JAKARTA – Direktorat Jenderal Pajak (DJP) resmi menunjuk empat platform marketplace sebagai pemungut Pajak Penghasilan (PPh) Pasal 22 atas transaksi pedagang online berdasarkan Peraturan Menteri Keuangan (PMK) Nomor 37 Tahun 2025 yang mulai berlaku pada Rabu, 1 Juli 2026. Langkah ini bertujuan untuk menyederhanakan mekanisme pemungutan pajak sekaligus menciptakan keadilan antara pelaku usaha digital dan konvensional.
Empat penyelenggara Perdagangan Melalui Sistem Elektronik (PMSE) yang ditunjuk meliputi PT Global Digital Niaga Tbk (Blibli), PT Shopee International Indonesia, PT Tokopedia, dan PT Ecart Webportal Indonesia (Lazada). Penunjukan keempat platform besar tersebut merupakan bagian langsung dari implementasi PMK Nomor 37 Tahun 2025.

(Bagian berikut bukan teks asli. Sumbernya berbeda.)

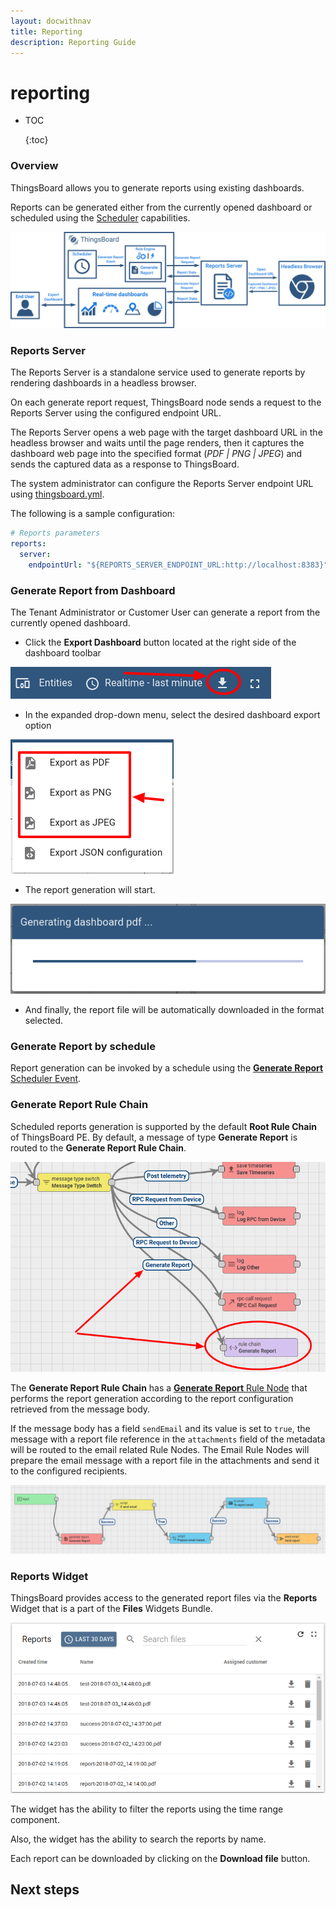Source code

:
 ```yaml
---
layout: docwithnav
title: Reporting
description: Reporting Guide
---
```


# reporting

* TOC

  {:toc}

### Overview

ThingsBoard allows you to generate reports using existing dashboards.

Reports can be generated either from the currently opened dashboard or scheduled using the [Scheduler](https://github.com/caoyingde/thingsboard.github.io/tree/9437083b88083a9b2563248432cbbe460867fbaf/docs/user-guide/scheduler/README.md#generate-report) capabilities.

![image](../../.gitbook/assets/reporting.svg)

### Reports Server

The Reports Server is a standalone service used to generate reports by rendering dashboards in a headless browser.

On each generate report request, ThingsBoard node sends a request to the Reports Server using the configured endpoint URL.

The Reports Server opens a web page with the target dashboard URL in the headless browser and waits until the page renders, then it captures the dashboard web page into the specified format \(_PDF \| PNG \| JPEG_\) and sends the captured data as a response to ThingsBoard.

The system administrator can configure the Reports Server endpoint URL using [thingsboard.yml](https://github.com/caoyingde/thingsboard.github.io/tree/9437083b88083a9b2563248432cbbe460867fbaf/docs/user-guide/install/config/README.md).

The following is a sample configuration:

```yaml
# Reports parameters
reports:
  server:
    endpointUrl: "${REPORTS_SERVER_ENDPOINT_URL:http://localhost:8383}"
```

### Generate Report from Dashboard

The Tenant Administrator or Customer User can generate a report from the currently opened dashboard.

* Click the **Export Dashboard** button located at the right side of the dashboard toolbar

![image](../../.gitbook/assets/reporting-export-dashboard-button.png)

* In the expanded drop-down menu, select the desired dashboard export option

![image](../../.gitbook/assets/reporting-export-dashboard-options.png)

* The report generation will start.

![image](../../.gitbook/assets/reporting-export-dashboard-progress.png)

* And finally, the report file will be automatically downloaded in the format selected.

### Generate Report by schedule

Report generation can be invoked by a schedule using the [**Generate Report** Scheduler Event](https://github.com/caoyingde/thingsboard.github.io/tree/9437083b88083a9b2563248432cbbe460867fbaf/docs/user-guide/scheduler/README.md#generate-report).

### Generate Report Rule Chain

Scheduled reports generation is supported by the default **Root Rule Chain** of ThingsBoard PE. By default, a message of type **Generate Report** is routed to the **Generate Report Rule Chain**.

![image](../../.gitbook/assets/reporting-pe-root-rule-chain-switch.png)

The **Generate Report Rule Chain** has a [**Generate Report** Rule Node](https://github.com/caoyingde/thingsboard.github.io/tree/9437083b88083a9b2563248432cbbe460867fbaf/docs/user-guide/rule-engine-2-0/pe/action-nodes/README.md#generate-report-node) that performs the report generation according to the report configuration retrieved from the message body.

If the message body has a field `sendEmail` and its value is set to `true`, the message with a report file reference in the `attachments` field of the metadata will be routed to the email related Rule Nodes. The Email Rule Nodes will prepare the email message with a report file in the attachments and send it to the configured recipients.

![image](../../.gitbook/assets/reporting-generate-report-rule-chain.png)

### Reports Widget

ThingsBoard provides access to the generated report files via the **Reports** Widget that is a part of the **Files** Widgets Bundle.

![image](../../.gitbook/assets/reporting-reports-widget.png)

The widget has the ability to filter the reports using the time range component.

Also, the widget has the ability to search the reports by name.

Each report can be downloaded by clicking on the **Download file** button.

## Next steps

Direktur Jenderal Pajak, Bimo Wijayanto, menegaskan bahwa PMK Nomor 37 Tahun 2025 sama sekali tidak mengatur jenis pajak baru bagi pelaku usaha. Regulasi ini diluncurkan hanya untuk mengubah metode pemungutan agar berjalan langsung melalui platform marketplace.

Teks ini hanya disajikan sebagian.